4.06.2009

Benedictine Weekend

Holy Week again is accented in Benedictine friendship.  Friday and Saturday I went on retreat with a small group of Benedictine Oblates.  Since December I've been attending an Oblate group in Kansas City and asking myself the question, "Where have you been all my life?" I would love to find a way of making this kind of group a constant in my life.  Oblates are lay members associated with a particular Benedictine community and can be comprised of people from various Christian traditions--protestant, Catholic, Episcopal, Orthodox, etc.  I love the ecumenical nature of the group.  We have so much to learn from each other as we host each other's experience. While we come from different experience and tradition we share important convictions--firstly we want to follow Christ better and better and secondly we hope to shape this following through the Benedictine rule of life.  It occurs to me that all people have "rules of life" which shape the lives we choose --written and unwritten.  For me it is good to try on this Benedictine way of following Jesus.  The retreat made me feel a bit homesick for my Benedictine friends in Busan.  I spent a very special Holy Week with them last year.   The friendships in Korea and my KC Benedictine friends are invaluable to my own Christian formation.  

I continue to be interested in all things talking about "what it means to be human" and at Benedictine community in Atchison, KS, I found the following quote in our worship together.  

Oscar Armulfo Romero:  

"For the church, the many abuses of human life, liberty and dignity are a heartfelt suffering.  The church, entrusted with the earth's glory, believes that in each person is the Creator's image and that everyone who tramples it offends God.  As the holy defender of God's rights and of God's images, the church must cry out.  It takes as spittle in its face, as lashes on its back, as the cross in its passion, all that human beings suffer, even though they be unbelievers.  They suffer as God's images.  There is no dichotomy between humans and God's image.  Whoever tortures a human being, whoever abuses a human being, whoever outrages a human being abuses God's image, and the church takes as its own that cross, that martyrdom."

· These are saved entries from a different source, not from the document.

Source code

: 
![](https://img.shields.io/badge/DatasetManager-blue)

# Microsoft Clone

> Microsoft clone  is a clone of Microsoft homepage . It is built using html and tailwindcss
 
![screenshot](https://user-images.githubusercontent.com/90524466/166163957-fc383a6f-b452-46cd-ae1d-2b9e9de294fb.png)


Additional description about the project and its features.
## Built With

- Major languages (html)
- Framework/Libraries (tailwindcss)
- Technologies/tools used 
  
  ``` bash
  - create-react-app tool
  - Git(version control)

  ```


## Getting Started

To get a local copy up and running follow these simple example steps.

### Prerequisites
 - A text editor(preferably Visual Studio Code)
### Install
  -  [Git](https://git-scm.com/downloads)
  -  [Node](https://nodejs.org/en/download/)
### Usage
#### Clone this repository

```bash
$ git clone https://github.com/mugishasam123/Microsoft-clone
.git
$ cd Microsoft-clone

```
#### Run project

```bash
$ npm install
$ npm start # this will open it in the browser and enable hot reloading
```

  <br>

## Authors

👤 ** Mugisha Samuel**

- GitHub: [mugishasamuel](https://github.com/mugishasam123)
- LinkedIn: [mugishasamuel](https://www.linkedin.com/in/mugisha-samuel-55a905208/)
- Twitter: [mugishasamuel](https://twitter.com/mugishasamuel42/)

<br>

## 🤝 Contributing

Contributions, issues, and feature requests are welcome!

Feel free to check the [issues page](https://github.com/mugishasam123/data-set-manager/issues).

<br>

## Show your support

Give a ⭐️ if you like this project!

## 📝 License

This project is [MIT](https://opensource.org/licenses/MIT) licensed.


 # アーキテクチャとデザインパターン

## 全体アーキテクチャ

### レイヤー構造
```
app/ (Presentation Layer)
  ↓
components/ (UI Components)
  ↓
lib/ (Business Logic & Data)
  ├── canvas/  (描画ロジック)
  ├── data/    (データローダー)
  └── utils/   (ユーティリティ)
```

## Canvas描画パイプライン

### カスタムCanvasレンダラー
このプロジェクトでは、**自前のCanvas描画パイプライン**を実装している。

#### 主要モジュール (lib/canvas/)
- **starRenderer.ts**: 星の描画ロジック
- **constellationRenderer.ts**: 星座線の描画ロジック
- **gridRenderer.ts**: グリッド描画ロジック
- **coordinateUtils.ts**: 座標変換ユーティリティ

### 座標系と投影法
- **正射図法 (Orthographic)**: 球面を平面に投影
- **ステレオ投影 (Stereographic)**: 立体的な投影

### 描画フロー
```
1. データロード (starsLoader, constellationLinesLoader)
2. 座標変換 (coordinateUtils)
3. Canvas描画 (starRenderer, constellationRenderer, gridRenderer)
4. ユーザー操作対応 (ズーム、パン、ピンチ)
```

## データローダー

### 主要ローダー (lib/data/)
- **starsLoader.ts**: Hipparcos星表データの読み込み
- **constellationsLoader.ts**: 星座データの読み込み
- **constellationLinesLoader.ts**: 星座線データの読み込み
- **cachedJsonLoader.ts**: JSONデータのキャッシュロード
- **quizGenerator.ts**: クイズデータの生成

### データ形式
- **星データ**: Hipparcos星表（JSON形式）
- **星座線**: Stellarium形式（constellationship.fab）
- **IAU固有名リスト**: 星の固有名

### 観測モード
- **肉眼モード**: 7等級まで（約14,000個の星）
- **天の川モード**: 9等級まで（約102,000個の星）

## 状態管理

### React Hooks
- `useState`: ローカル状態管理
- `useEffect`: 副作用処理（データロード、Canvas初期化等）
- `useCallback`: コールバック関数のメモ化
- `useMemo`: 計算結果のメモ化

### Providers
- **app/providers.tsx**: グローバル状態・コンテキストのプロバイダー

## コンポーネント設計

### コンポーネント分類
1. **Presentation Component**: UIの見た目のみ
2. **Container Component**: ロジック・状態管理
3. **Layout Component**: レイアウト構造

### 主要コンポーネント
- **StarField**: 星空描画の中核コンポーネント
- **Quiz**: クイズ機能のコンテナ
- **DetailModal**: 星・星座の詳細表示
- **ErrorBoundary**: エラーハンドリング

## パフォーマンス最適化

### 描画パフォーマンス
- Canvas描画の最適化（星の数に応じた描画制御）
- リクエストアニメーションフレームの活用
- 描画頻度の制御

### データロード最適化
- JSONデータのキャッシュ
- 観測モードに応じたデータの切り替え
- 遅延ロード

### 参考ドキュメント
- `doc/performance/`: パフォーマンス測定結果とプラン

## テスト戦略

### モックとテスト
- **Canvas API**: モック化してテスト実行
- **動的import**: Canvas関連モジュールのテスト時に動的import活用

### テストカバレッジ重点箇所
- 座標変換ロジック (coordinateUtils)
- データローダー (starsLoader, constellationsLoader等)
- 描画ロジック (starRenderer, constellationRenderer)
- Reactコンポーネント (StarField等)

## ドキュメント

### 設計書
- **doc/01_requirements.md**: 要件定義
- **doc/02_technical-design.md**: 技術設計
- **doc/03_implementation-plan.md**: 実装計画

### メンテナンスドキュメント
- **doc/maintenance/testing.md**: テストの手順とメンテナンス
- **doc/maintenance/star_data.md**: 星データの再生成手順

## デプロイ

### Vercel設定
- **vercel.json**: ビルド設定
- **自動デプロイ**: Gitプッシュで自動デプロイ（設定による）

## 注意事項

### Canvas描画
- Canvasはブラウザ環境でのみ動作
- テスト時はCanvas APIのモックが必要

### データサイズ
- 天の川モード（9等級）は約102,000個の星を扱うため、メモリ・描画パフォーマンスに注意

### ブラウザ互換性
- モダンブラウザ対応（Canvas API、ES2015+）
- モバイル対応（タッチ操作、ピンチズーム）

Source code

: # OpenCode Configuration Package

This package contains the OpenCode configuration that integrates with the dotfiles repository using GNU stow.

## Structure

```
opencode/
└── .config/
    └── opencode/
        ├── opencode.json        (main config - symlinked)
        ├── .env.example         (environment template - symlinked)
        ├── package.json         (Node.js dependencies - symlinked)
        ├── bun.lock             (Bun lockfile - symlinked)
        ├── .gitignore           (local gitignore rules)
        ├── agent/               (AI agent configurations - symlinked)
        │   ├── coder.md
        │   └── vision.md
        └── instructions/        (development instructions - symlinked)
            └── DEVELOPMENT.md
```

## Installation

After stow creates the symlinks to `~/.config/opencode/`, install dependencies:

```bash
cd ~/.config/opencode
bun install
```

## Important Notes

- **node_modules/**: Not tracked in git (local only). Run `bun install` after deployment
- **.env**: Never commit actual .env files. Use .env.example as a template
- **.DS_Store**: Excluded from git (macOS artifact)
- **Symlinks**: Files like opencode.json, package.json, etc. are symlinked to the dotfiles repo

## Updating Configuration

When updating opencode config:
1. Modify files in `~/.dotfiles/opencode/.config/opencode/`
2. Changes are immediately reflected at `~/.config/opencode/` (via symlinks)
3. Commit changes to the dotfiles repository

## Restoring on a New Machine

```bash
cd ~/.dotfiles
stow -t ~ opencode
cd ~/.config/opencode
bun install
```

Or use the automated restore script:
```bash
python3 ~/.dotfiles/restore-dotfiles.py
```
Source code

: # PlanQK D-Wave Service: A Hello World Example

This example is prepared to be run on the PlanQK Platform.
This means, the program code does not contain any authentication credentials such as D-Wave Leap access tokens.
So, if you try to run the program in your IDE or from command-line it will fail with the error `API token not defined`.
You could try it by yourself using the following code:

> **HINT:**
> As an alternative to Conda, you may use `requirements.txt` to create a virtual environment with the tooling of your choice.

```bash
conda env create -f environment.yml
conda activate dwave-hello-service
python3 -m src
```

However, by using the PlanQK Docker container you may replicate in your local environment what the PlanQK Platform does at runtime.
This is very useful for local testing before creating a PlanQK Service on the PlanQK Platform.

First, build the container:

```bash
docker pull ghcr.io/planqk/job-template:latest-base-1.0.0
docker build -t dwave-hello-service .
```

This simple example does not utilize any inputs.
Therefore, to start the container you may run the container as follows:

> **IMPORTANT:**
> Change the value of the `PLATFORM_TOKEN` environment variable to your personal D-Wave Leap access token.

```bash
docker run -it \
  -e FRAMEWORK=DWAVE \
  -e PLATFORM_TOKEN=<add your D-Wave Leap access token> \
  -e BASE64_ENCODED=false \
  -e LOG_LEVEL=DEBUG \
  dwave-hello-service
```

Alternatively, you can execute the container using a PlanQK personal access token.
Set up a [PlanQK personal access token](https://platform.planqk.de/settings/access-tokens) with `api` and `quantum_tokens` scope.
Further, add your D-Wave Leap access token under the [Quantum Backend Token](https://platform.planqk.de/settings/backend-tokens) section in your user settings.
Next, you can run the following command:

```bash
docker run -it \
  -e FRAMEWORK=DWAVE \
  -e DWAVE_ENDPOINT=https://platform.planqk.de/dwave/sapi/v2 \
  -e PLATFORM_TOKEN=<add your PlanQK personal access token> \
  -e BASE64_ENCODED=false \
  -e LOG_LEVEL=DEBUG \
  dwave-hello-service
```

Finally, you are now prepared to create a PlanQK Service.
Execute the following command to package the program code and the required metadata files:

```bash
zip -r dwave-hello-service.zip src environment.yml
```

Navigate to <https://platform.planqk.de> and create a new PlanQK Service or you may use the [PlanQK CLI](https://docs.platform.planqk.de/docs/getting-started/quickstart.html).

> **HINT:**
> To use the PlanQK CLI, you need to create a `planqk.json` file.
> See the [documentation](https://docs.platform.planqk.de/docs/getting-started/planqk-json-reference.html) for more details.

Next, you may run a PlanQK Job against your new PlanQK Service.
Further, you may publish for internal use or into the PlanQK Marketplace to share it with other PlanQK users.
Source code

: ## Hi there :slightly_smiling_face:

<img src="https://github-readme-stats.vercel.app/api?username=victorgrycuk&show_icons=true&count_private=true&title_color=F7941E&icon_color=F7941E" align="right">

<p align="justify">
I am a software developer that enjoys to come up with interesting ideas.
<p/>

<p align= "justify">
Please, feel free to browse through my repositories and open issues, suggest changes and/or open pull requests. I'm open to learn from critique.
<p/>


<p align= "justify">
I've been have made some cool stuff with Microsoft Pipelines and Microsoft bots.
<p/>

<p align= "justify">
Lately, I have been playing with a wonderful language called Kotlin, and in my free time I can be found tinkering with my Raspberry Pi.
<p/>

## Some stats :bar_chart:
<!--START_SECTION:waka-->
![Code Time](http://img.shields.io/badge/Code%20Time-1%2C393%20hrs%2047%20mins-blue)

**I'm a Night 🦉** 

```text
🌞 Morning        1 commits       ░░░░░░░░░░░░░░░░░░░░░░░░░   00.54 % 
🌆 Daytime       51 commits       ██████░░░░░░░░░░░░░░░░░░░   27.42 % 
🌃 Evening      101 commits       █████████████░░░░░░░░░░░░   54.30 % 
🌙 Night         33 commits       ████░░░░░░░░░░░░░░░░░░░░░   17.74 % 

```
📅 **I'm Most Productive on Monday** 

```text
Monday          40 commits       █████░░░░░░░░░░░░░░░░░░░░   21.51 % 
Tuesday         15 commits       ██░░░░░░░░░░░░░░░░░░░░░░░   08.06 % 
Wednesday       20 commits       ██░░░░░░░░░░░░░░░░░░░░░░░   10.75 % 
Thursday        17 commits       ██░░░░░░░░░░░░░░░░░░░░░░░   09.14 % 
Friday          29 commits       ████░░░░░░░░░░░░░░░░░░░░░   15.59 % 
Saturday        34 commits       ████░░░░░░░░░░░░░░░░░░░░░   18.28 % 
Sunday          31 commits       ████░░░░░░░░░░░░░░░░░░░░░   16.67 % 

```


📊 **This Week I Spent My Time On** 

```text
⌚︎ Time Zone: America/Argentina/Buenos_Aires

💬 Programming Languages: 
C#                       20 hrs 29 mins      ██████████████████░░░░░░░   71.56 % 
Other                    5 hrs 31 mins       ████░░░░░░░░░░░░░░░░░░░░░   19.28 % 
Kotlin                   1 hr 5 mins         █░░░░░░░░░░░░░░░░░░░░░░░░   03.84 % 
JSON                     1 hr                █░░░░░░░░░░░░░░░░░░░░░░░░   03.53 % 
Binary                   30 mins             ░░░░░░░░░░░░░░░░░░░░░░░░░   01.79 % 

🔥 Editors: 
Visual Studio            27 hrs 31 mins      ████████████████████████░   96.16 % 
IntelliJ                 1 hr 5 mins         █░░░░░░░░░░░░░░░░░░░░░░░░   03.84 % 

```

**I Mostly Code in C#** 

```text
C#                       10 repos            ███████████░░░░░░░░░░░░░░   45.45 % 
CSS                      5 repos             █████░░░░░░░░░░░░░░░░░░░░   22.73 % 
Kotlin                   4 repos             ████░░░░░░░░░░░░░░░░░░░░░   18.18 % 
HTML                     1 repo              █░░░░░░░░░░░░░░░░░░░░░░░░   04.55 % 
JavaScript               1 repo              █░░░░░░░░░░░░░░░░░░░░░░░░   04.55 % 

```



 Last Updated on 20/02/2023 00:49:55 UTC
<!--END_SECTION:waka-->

Benedictines speak of "welcoming the stranger as if you are welcoming Christ."  This is a commitment I've seen practiced so well and while I associate it with Benedictines I know it is really just Biblical.    Interesting to me Romero is calling the church to something similar and he is exposing how we fail to "welcome Christ" in the suffering stranger.  The church is invited to host God.  What an amazing calling we have!!   Humanity  is to be welcomed as hosts to the "Creator's Image."  What if we really believed that?  When we welcome the stranger, the one who lives by a different creed and culture, the one who suffers from poverty and/or abuse, the one who comes from a different Christian paradigm, we do welcome God, don't we?  The mystery of our host-work is that somehow God hosts us in our hosting.  This Holy Week, might we be called remember and repent of the ways we've abused God by not hosting His own humanity well?  

2 comments:

Yoni said...

Hey kid, I'm online..

Unknown said...

That's a beautiful Romero quote. I love it. Great getting to meet you today Julene. I can't wait to get together and talk about some of the things we're dreaming about.